TASK GOAL:
Could you find each line of the data below that contains the word "import" and copy those lines?

Stored data entries:
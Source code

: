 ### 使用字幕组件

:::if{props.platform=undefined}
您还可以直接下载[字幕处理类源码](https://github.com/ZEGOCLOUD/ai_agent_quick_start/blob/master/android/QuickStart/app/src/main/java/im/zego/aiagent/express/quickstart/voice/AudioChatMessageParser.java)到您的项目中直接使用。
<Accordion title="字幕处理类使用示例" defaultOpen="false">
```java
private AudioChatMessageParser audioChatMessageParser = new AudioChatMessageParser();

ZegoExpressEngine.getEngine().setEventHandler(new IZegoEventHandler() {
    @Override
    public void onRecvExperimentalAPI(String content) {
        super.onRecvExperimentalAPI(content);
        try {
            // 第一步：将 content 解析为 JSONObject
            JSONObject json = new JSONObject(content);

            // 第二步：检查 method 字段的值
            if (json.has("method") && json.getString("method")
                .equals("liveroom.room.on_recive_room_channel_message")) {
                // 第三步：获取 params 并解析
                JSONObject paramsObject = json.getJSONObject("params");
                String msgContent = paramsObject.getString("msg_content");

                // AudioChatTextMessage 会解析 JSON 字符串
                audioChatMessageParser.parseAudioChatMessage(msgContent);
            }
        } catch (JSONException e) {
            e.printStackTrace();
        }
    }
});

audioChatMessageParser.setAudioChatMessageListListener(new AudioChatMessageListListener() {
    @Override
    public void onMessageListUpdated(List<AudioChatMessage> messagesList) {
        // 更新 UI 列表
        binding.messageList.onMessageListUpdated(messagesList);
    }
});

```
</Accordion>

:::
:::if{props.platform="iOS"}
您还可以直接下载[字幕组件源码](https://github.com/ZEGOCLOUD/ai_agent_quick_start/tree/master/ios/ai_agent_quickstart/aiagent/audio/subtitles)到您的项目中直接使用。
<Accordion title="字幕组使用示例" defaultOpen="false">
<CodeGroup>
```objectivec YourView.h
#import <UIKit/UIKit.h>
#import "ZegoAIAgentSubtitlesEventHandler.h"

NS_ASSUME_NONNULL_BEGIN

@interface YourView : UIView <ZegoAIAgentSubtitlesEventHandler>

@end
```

PROBLEM SOLUTION:
#import <UIKit/UIKit.h>
#import "ZegoAIAgentSubtitlesEventHandler.h"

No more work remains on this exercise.